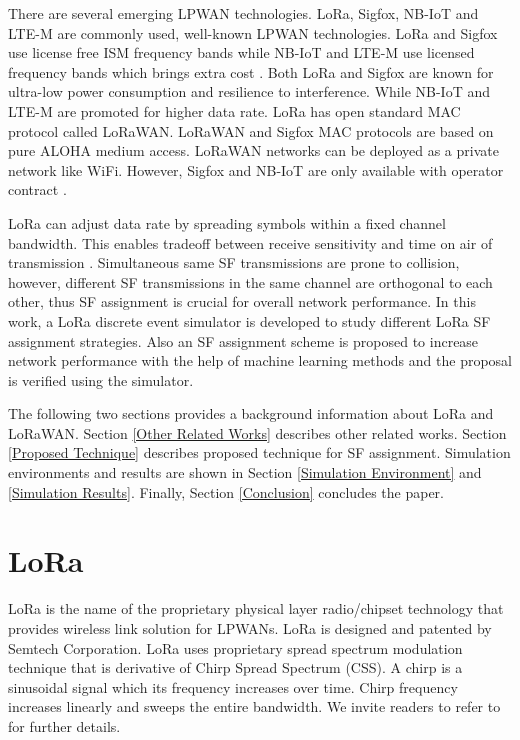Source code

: \documentclass[conference]{IEEEtran}
\begin{document}
\par There are several emerging LPWAN technologies. LoRa, Sigfox, NB-IoT and LTE-M are commonly used, well-known LPWAN technologies. LoRa and Sigfox use license free ISM frequency bands while NB-IoT and LTE-M use licensed frequency bands which brings extra cost \cite{7815384}. Both LoRa and Sigfox are known for ultra-low power consumption and resilience to interference. While NB-IoT and LTE-M are promoted for higher data rate. LoRa has open standard MAC protocol called LoRaWAN. LoRaWAN and Sigfox MAC protocols are based on pure ALOHA medium access. LoRaWAN networks can be deployed as a private network like WiFi. However, Sigfox and NB-IoT are only available with operator contract \cite{7815384}.

\par LoRa can adjust data rate by spreading symbols within a fixed channel bandwidth. This enables tradeoff between receive sensitivity and time on air of transmission \cite{7803607}. Simultaneous same SF transmissions are prone to collision, however, different SF transmissions in the same channel are orthogonal to each other, thus SF assignment is crucial for overall network performance. In this work, a LoRa discrete event simulator is developed to study different LoRa SF assignment strategies. Also an SF assignment scheme is proposed to increase network performance with the help of machine learning methods and the proposal is verified using the simulator.

\par The following two sections provides a background information about LoRa and LoRaWAN. Section \ref{Other Related Works} describes other related works. Section \ref{Proposed Technique} describes proposed technique for SF assignment. Simulation environments and results are shown in Section \ref{Simulation Environment} and \ref{Simulation Results}. Finally, Section \ref{Conclusion} concludes the paper.


\section{LoRa}
\par LoRa is the name of the proprietary physical layer radio/chipset technology that provides wireless link solution for LPWANs. LoRa is designed and patented by Semtech Corporation. LoRa uses proprietary spread spectrum modulation technique that is derivative of Chirp Spread Spectrum (CSS). A chirp is a sinusoidal signal which its frequency increases over time. Chirp frequency increases linearly and sweeps the entire bandwidth. We invite readers to refer to \cite{AN1200.22} for further details.
\end{document}
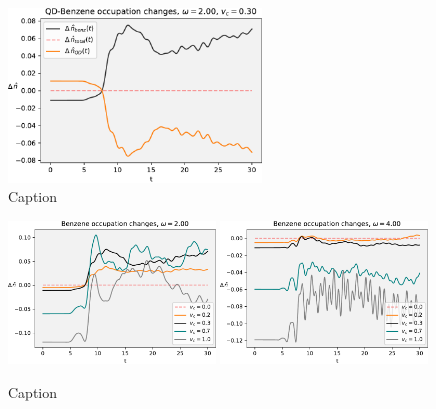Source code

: \begin{figure}[!hbt]
    \centering
    \includegraphics[width=0.6\textwidth]{graph/occupation/occupation_w2_03_sum.pdf}
    \caption{Caption}
    \label{fig:}
\end{figure}

\begin{figure}[!hbt]
    \centering
    \includegraphics[width=0.49\textwidth]{graph/occupation/occupation_w2_Benz_sum_vcsweep.pdf}
    \includegraphics[width=0.49\textwidth]{graph/occupation/occupation_w4_Benz_sum_vcsweep.pdf}
    \caption{Caption}
    \label{fig:}
\end{figure}


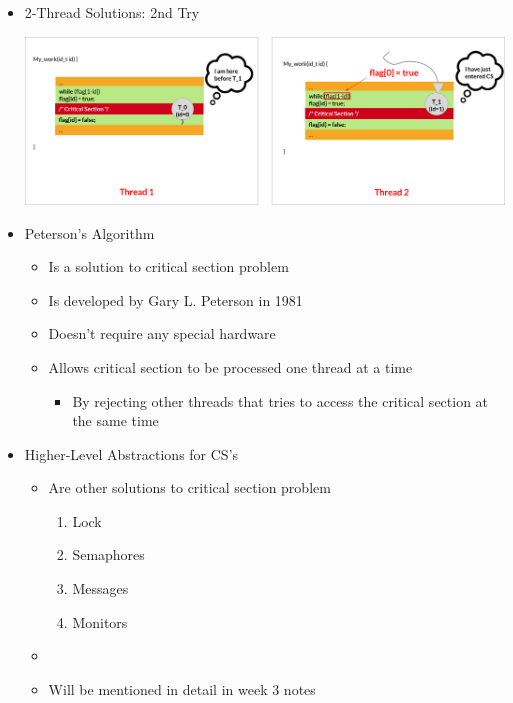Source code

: \documentclass[12pt]{article}
\begin{document}
\begin{itemize}
    \item 2-Thread Solutions: 2nd Try


    \begin{center}
    \includegraphics[width=\linewidth]{images/week_2_notes_2_12.png}
    \end{center}

    \item Peterson's Algorithm

    \begin{itemize}
        \item Is a solution to critical section problem
        \item Is developed by Gary L. Peterson in 1981
        \item Doesn't require any special hardware
        \item Allows critical section to be processed one thread at a time
        \begin{itemize}
            \item By rejecting other threads that tries to access the
            critical section at the same time
        \end{itemize}
    \end{itemize}

    \item Higher-Level Abstractions for CS's
    \begin{itemize}
        \item Are other solutions to critical section problem
        \begin{enumerate}[1.]
            \item Lock
            \item Semaphores
            \item Messages
            \item Monitors
        \end{enumerate}
        \item
        \item Will be mentioned in detail in week 3 notes
    \end{itemize}


\end{itemize}
\end{document}
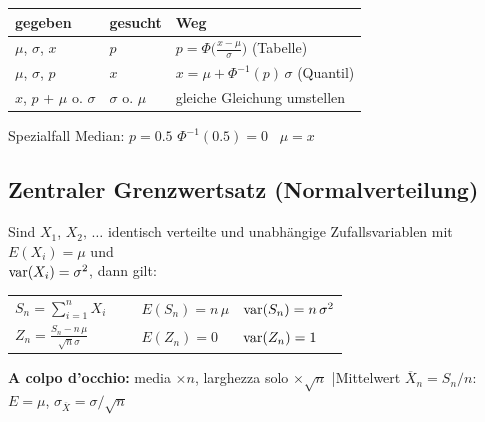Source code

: \vspace{0.2cm}

\renewcommand{\arraystretch}{1.4}
\begin{tabular}{|l|l|l|}
	\hline
	\textbf{gegeben}			& \textbf{gesucht}		& \textbf{Weg} 											\\
	\hline
	$\mu$, $\sigma$, $x$		& $p$					& $p = \Phi\big(\frac{x-\mu}{\sigma}\big)$ (Tabelle)	\\
	$\mu$, $\sigma$, $p$		& $x$					& $x = \mu + \Phi^{-1}(p)\,\sigma$ (Quantil)			\\
	$x$, $p$ + $\mu$ o. $\sigma$	& $\sigma$ o. $\mu$	& gleiche Gleichung umstellen							\\
	\hline
\end{tabular}
\renewcommand{\arraystretch}{1}

\vspace{0.1cm}
Spezialfall Median: $p = 0.5$ \qquad  $\Phi^{-1}(0.5) = 0$ \qquad \textrightarrow\ $\mu = x$


\subsection{Zentraler Grenzwertsatz (Normalverteilung)}

Sind $X_1$, $X_2, \, \ldots$ identisch verteilte und unabhängige Zufallsvariablen mit $E(X_i) = \mu$ und \\
$\mathrm{var}(X_i) = \sigma^2$, dann gilt:

\renewcommand{\arraystretch}{2}
\begin{tabular}{l c l l}
	$S_n = \sum\limits_{i=1}^n X_i$ 				& \textrightarrow\	& $E(S_n) = n \, \mu$ 	& $\mathrm{var}(S_n) = n \, \sigma^2$	\\
	$Z_n = \frac{S_n - n \, \mu}{\sqrt{n} \sigma}$ 	& \textrightarrow\ 	& $E(Z_n) = 0$ 			& $\mathrm{var}(Z_n) = 1$
\end{tabular}
\renewcommand{\arraystretch}{1}

\begin{center}

{\scriptsize \textbf{A colpo d'occhio:} media $\times n$, larghezza solo $\times\sqrt{n}$ \quad|\quad Mittelwert $\overline{X}_n = S_n/n$: \; $E = \mu$, \; $\sigma_{\overline{X}} = \sigma/\sqrt{n}$\par}
\end{center}

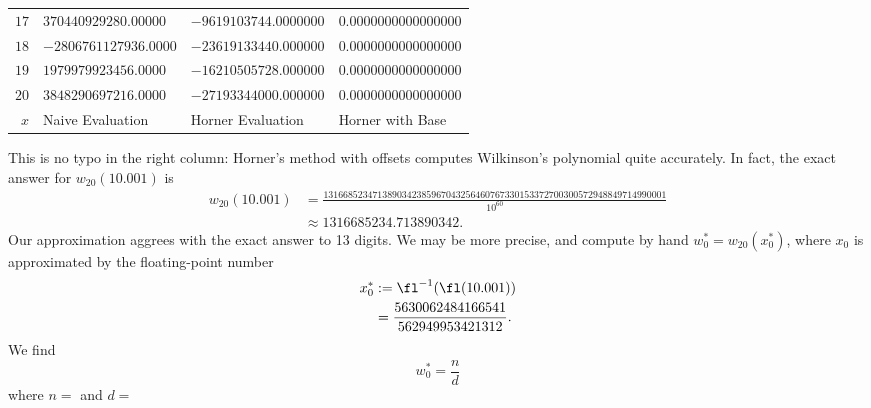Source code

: \begin{ex}
\begin{center}
\begin{longtable}{r|l|l|l}
$17$ &$370440929280.00000$ &$-9619103744.0000000$ &$0.0000000000000000$ \\
$18$ &$-2806761127936.0000$ &$-23619133440.000000$ &$0.0000000000000000$ \\
$19$ &$1979979923456.0000$ &$-16210505728.000000$ &$0.0000000000000000$ \\
$20$ &$3848290697216.0000$ &$-27193344000.000000$ &$0.0000000000000000$ \\
 \hline
$x$ & Naive Evaluation & Horner Evaluation & Horner with Base
 \end{longtable}
  \end{center}
This is no typo in the right column: Horner's method with offsets
computes Wilkinson's polynomial quite accurately. In fact, the exact
answer for $w_{20}(10.001)$ is
\begin{align}
  w_{20}(10.001) &= \frac{1316685234713890342385967043256460767330153372700300572948849714990001}
    {10^{60}}\nonumber\\
    &\approx 1316685234.713890342.
\end{align}
  Our approximation aggrees with the exact answer to 13 digits. We may
  be more precise, and compute by hand $w_{0}^{*}=w_{20}(x_{0}^{*})$, where
  $x_{0}$ is approximated by the floating-point number
  \begin{equation}
    \begin{split}
      x_{0}^{*} &:= \fl^{-1}(\fl(10.001))\\
      &=\frac{5630062484166541}{562949953421312}.
    \end{split}
  \end{equation}
  We find
  \begin{equation}
    w_{0}^{*} = \frac{n}{d}
  \end{equation}
  where
  \medbreak
  \begingroup
\noindent $n =$ 
\endgroup
\medbreak
\noindent and
\medbreak
  \begingroup
\noindent $d =$ 
  \endgroup
  \medbreak\noindent%

\end{ex}

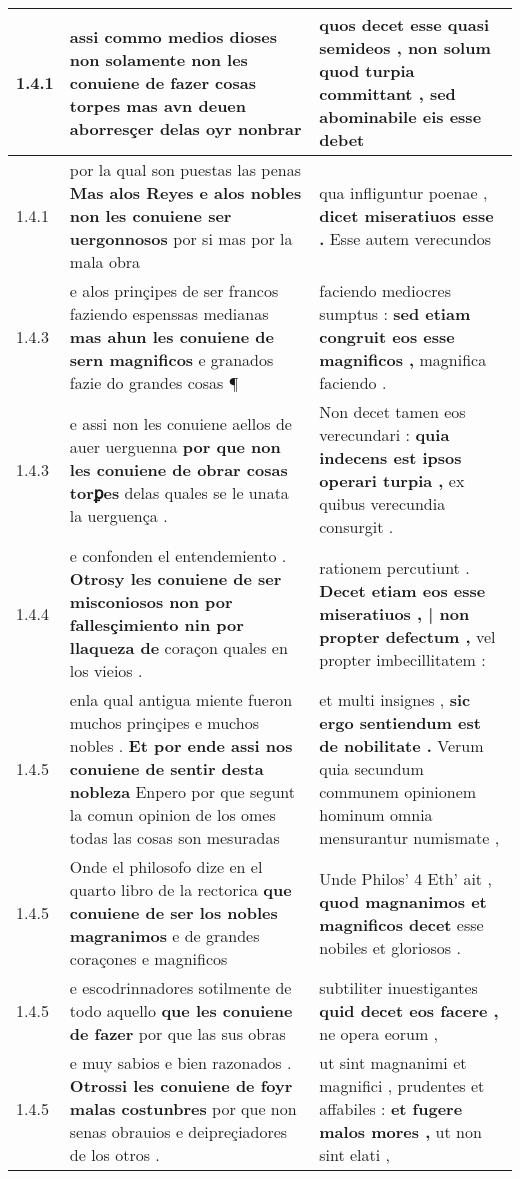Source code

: \begin{tabular}{|p{1cm}|p{6.5cm}|p{6.5cm}|}
1.4.1 & assi commo medios dioses \textbf{ non solamente non les conuiene de fazer cosas torpes } mas avn deuen aborresçer delas oyr nonbrar & quos decet esse quasi semideos , \textbf{ non solum quod turpia committant , } sed abominabile eis esse debet \\\hline
1.4.1 & por la qual son puestas las penas \textbf{ Mas alos Reyes e alos nobles non les conuiene ser uergonnosos } por si mas por la mala obra & qua infliguntur poenae , \textbf{ dicet miseratiuos esse . } Esse autem verecundos \\\hline
1.4.3 & e alos prinçipes de ser francos faziendo espenssas medianas \textbf{ mas ahun les conuiene de sern magnificos } e granados fazie do grandes cosas ¶ & faciendo mediocres sumptus : \textbf{ sed etiam congruit eos esse magnificos , } magnifica faciendo . \\\hline
1.4.3 & e assi non les conuiene aellos de auer uerguenna \textbf{ por que non les conuiene de obrar cosas torꝑes } delas quales se le unata la uerguença . & Non decet tamen eos verecundari : \textbf{ quia indecens est ipsos operari turpia , } ex quibus verecundia consurgit . \\\hline
1.4.4 & e confonden el entendemiento . \textbf{ Otrosy les conuiene de ser misconiosos non por fallesçimiento nin por llaqueza de } coraçon quales en los vieios . & rationem percutiunt . \textbf{ Decet etiam eos esse miseratiuos , | non propter defectum , } vel propter imbecillitatem : \\\hline
1.4.5 & enla qual antigua miente fueron muchos prinçipes e muchos nobles . \textbf{ Et por ende assi nos conuiene de sentir desta nobleza } Enpero por que segunt la comun opinion de los omes todas las cosas son mesuradas & et multi insignes , \textbf{ sic ergo sentiendum est de nobilitate . } Verum quia secundum communem opinionem hominum omnia mensurantur numismate , \\\hline
1.4.5 & Onde el philosofo dize en el quarto libro de la rectorica \textbf{ que conuiene de ser los nobles magranimos } e de grandes coraçones e magnificos & Unde Philos’ 4 Eth’ ait , \textbf{ quod magnanimos et magnificos decet } esse nobiles et gloriosos . \\\hline
1.4.5 & e escodrinnadores sotilmente de todo aquello \textbf{ que les conuiene de fazer } por que las sus obras & subtiliter inuestigantes \textbf{ quid decet eos facere , } ne opera eorum , \\\hline
1.4.5 & e muy sabios e bien razonados . \textbf{ Otrossi les conuiene de foyr malas costunbres } por que non senas obrauios e deipreçiadores de los otros . & ut sint magnanimi et magnifici , prudentes et affabiles : \textbf{ et fugere malos mores , } ut non sint elati , \\\hline

\end{tabular}
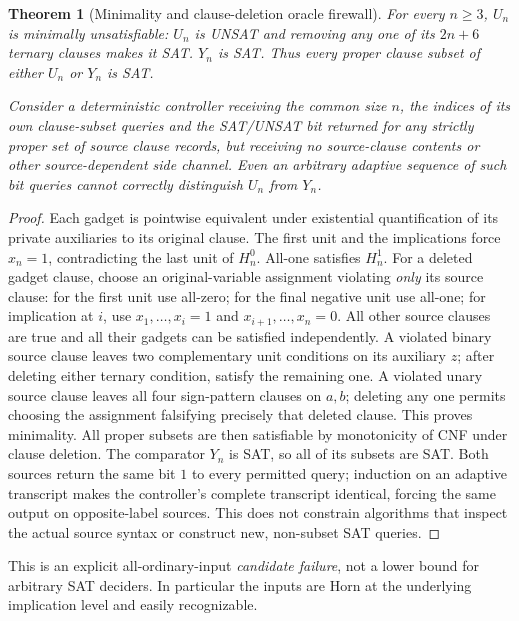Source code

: \documentclass[11pt]{article}
\newtheorem{theorem}{Theorem}
\begin{document}
\begin{theorem}[Minimality and clause-deletion oracle firewall]
For every $n\ge3$, $U_n$ is minimally unsatisfiable: $U_n$ is UNSAT and removing any one of its $2n+6$ ternary clauses makes it SAT. $Y_n$ is SAT. Thus every proper clause subset of \emph{either} $U_n$ or $Y_n$ is SAT.

Consider a deterministic controller receiving the common size $n$, the indices of its own clause-subset queries and the SAT/UNSAT bit returned for any strictly proper set of source clause records, but receiving no source-clause contents or other source-dependent side channel. Even an arbitrary adaptive sequence of such bit queries cannot correctly distinguish $U_n$ from $Y_n$.
\end{theorem}
\begin{proof}
Each gadget is pointwise equivalent under existential quantification of its private auxiliaries to its original clause. The first unit and the implications force $x_n=1$, contradicting the last unit of $H_n^0$. All-one satisfies $H_n^1$. For a deleted gadget clause, choose an original-variable assignment violating \emph{only} its source clause: for the first unit use all-zero; for the final negative unit use all-one; for implication at $i$, use $x_1,\ldots,x_i=1$ and $x_{i+1},\ldots,x_n=0$. All other source clauses are true and all their gadgets can be satisfied independently. A violated binary source clause leaves two complementary unit conditions on its auxiliary $z$; after deleting either ternary condition, satisfy the remaining one. A violated unary source clause leaves all four sign-pattern clauses on $a,b$; deleting any one permits choosing the assignment falsifying precisely that deleted clause. This proves minimality. All proper subsets are then satisfiable by monotonicity of CNF under clause deletion. The comparator $Y_n$ is SAT, so all of its subsets are SAT. Both sources return the same bit $1$ to every permitted query; induction on an adaptive transcript makes the controller's complete transcript identical, forcing the same output on opposite-label sources. This does not constrain algorithms that inspect the actual source syntax or construct new, non-subset SAT queries.
\end{proof}

This is an explicit all-ordinary-input \emph{candidate failure}, not a lower bound for arbitrary SAT deciders. In particular the inputs are Horn at the underlying implication level and easily recognizable.
\end{document}
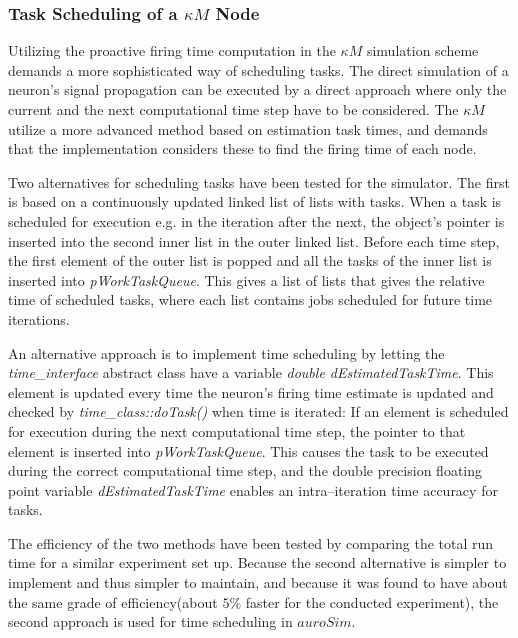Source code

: 		\subsubsection{Task Scheduling of a $\kappa M$ Node}
			Utilizing the proactive firing time computation in the $\kappa M$ simulation scheme demands a more sophisticated way of scheduling tasks.
			The direct simulation of a neuron's signal propagation can be executed by a direct approach where only the current and the next computational time step have to be considered.
			The $\kappa M$ utilize a more advanced method based on estimation task times, and demands that the implementation considers these to find the firing time of each node.
			
			Two alternatives for scheduling tasks have been tested for the simulator.
			The first is based on a continuously updated linked list of lists with tasks. %
			When a task is scheduled for execution e.g. in the iteration after the next, the object's pointer is inserted into the second inner list in the outer linked list.
			Before each time step, the first element of the outer list is popped and all the tasks of the inner list is inserted into \emph{pWorkTaskQueue}.
			This gives a list of lists that gives the relative time of scheduled tasks, where each list contains jobs scheduled for future time iterations.
			
			An alternative approach is to implement time scheduling by letting the \emph{time\_interface} abstract class have a variable \emph{double dEstimatedTaskTime}.
			This element is updated every time the neuron's firing time estimate is updated and checked by \emph{time\_class::doTask()} when time is iterated:
				If an element is scheduled for execution during the next computational time step, the pointer to that element is inserted into \emph{pWorkTaskQueue}.
			This causes the task to be executed during the correct computational time step, 
				and the double precision floating point variable \emph{dEstimatedTaskTime} enables an intra--iteration time accuracy for tasks. 

			The efficiency of the two methods have been tested by comparing the total run time for a similar experiment set up.
			Because the second alternative is simpler to implement and thus simpler to maintain,
				and because it was found to have about the same grade of efficiency(about $5\%$ faster for the conducted experiment),
				the second approach is used for time scheduling in $auroSim$. %
			
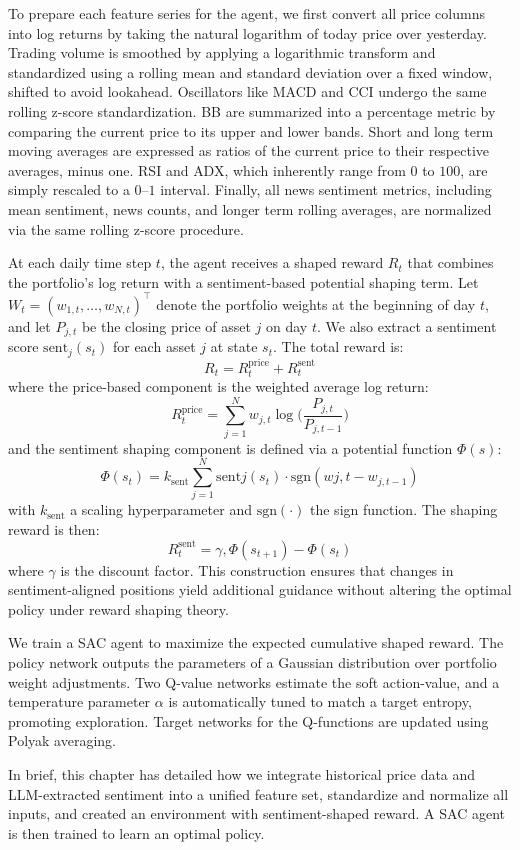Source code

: To prepare each feature series for the agent, we first convert all price columns  into log returns by taking the natural logarithm of today price over yesterday. Trading volume is smoothed by applying a logarithmic transform and standardized using a rolling mean and standard deviation over a fixed window, shifted to avoid lookahead. Oscillators like \gls{MACD} and \gls{CCI} undergo the same rolling z-score standardization. \gls{BB} are summarized into a percentage metric by comparing the current price to its upper and lower bands. Short and long term moving averages are expressed as ratios of the current price to their respective averages, minus one. \gls{RSI} and \gls{ADX}, which inherently range from \(0\) to \(100\), are simply rescaled to a \(0\)–\(1\) interval. Finally, all news sentiment metrics, including mean sentiment, news counts, and longer term rolling averages, are normalized via the same rolling z-score procedure.

At each daily time step \(t\), the agent receives a shaped reward \(R_t\) that combines the portfolio’s log return with a sentiment-based potential shaping term. Let \(W_t = (w_{1,t},\dots,w_{N,t})^\top\) denote the portfolio weights at the beginning of day \(t\), and let \(P_{j,t}\) be the closing price of asset \(j\) on day \(t\). We also extract a sentiment score \(\mathrm{sent}_j(s_t)\) for each asset \(j\) at state \(s_t\). The total reward is:
\[R_t = R_t^{\mathrm{price}} + R_t^{\mathrm{sent}}\]
where the price-based component is the weighted average log return:
\[R_t^{\mathrm{price}} = \sum_{j=1}^N w_{j,t} \log \biggl(\frac{P_{j,t}}{P_{j,t-1}}\biggr)\]
and the sentiment shaping component is defined via a potential function $\Phi(s)$:
\[\Phi(s_t) = k_{\mathrm{sent}} \sum_{j=1}^N \mathrm{sent}j(s_t) \cdot \mathrm{sgn}(w{j,t} - w_{j,t-1})\]
with \(k_{\mathrm{sent}}\) a scaling hyperparameter and \(\mathrm{sgn}(\cdot)\) the sign function. The shaping reward is then:
\[R_t^{\mathrm{sent}} = \gamma,\Phi(s_{t+1}) - \Phi(s_t)\]
where \(\gamma\) is the discount factor. This construction ensures that changes in sentiment-aligned positions yield additional guidance without altering the optimal policy under reward shaping theory.

We train a \gls{SAC} agent to maximize the expected cumulative shaped reward. The policy network outputs the parameters of a Gaussian distribution over portfolio weight adjustments. Two Q-value networks estimate the soft action-value, and a temperature parameter \(\alpha\) is automatically tuned to match a target entropy, promoting exploration. Target networks for the Q-functions are updated using Polyak averaging.

In brief, this chapter has detailed how we integrate historical price data and \gls{LLM}-extracted sentiment into a unified feature set, standardize and normalize all inputs, and created an environment with sentiment-shaped reward. A \gls{SAC} agent is then trained to learn an optimal policy.
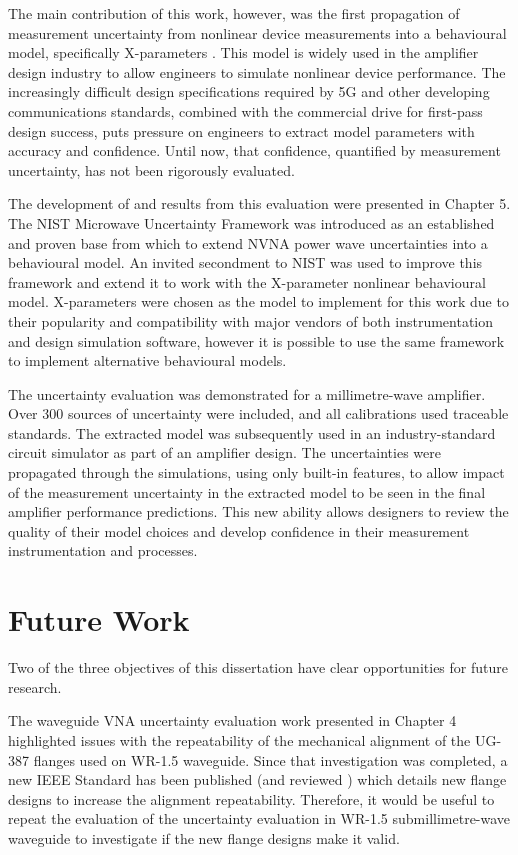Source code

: \documentclass[../thesis/thesis.tex]{subfiles}
\begin{document}
\begin{refsection}
The main contribution of this work, however, was the first propagation of measurement uncertainty from nonlinear device measurements into a behavioural model, specifically X-parameters \cite{Stant_2018_TMTT}. This model is widely used in the amplifier design industry to allow engineers to simulate nonlinear device performance. The increasingly difficult design specifications required by 5G and other developing communications standards, combined with the commercial drive for first-pass design success, puts pressure on engineers to extract model parameters with accuracy and confidence. Until now, that confidence, quantified by measurement uncertainty, has not been rigorously evaluated.

The development of and results from this evaluation were presented in Chapter 5. The NIST Microwave Uncertainty Framework was introduced as an established and proven base from which to extend NVNA power wave uncertainties into a behavioural model. An invited secondment to NIST was used to improve this framework and extend it to work with the X-parameter nonlinear behavioural model. X-parameters were chosen as the model to implement for this work due to their popularity and compatibility with major vendors of both instrumentation and design simulation software, however it is possible to use the same framework to implement alternative behavioural models.

The uncertainty evaluation was demonstrated for a millimetre-wave amplifier. Over 300 sources of uncertainty were included, and all calibrations used traceable standards. The extracted model was subsequently used in an industry-standard circuit simulator as part of an amplifier design. The uncertainties were propagated through the simulations, using only built-in features, to allow impact of the measurement uncertainty in the extracted model to be seen in the final amplifier performance predictions. This new ability allows designers to review the quality of their model choices and develop confidence in their measurement instrumentation and processes.

\newpage
\section{Future Work}

Two of the three objectives of this dissertation have clear opportunities for future research.

The waveguide VNA uncertainty evaluation work presented in Chapter 4 highlighted issues with the repeatability of the mechanical alignment of the UG-387 flanges used on WR-1.5 waveguide. Since that investigation was completed, a new IEEE Standard has been published (and reviewed \cite{Ridler_2017}) which details new flange designs to increase the alignment repeatability. Therefore, it would be useful to repeat the evaluation of the uncertainty evaluation in WR-1.5 submillimetre-wave waveguide to investigate if the new flange designs make it valid.


\end{refsection}
\end{document}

══════════

> [What is required]: Lines above that have "cosas": copy each of them.

> [Expected answer]:
1.4.1 & assi commo medios dioses \textbf{ non solamente non les conuiene de fazer cosas torpes } mas avn deuen aborresçer delas oyr nonbrar & quos decet esse quasi semideos , \textbf{ non solum quod turpia committant , } sed abominabile eis esse debet \\\hline
1.4.3 & e alos prinçipes de ser francos faziendo espenssas medianas \textbf{ mas ahun les conuiene de sern magnificos } e granados fazie do grandes cosas ¶ & faciendo mediocres sumptus : \textbf{ sed etiam congruit eos esse magnificos , } magnifica faciendo . \\\hline
1.4.3 & e assi non les conuiene aellos de auer uerguenna \textbf{ por que non les conuiene de obrar cosas torꝑes } delas quales se le unata la uerguença . & Non decet tamen eos verecundari : \textbf{ quia indecens est ipsos operari turpia , } ex quibus verecundia consurgit . \\\hline
1.4.5 & enla qual antigua miente fueron muchos prinçipes e muchos nobles . \textbf{ Et por ende assi nos conuiene de sentir desta nobleza } Enpero por que segunt la comun opinion de los omes todas las cosas son mesuradas & et multi insignes , \textbf{ sic ergo sentiendum est de nobilitate . } Verum quia secundum communem opinionem hominum omnia mensurantur numismate , \\\hline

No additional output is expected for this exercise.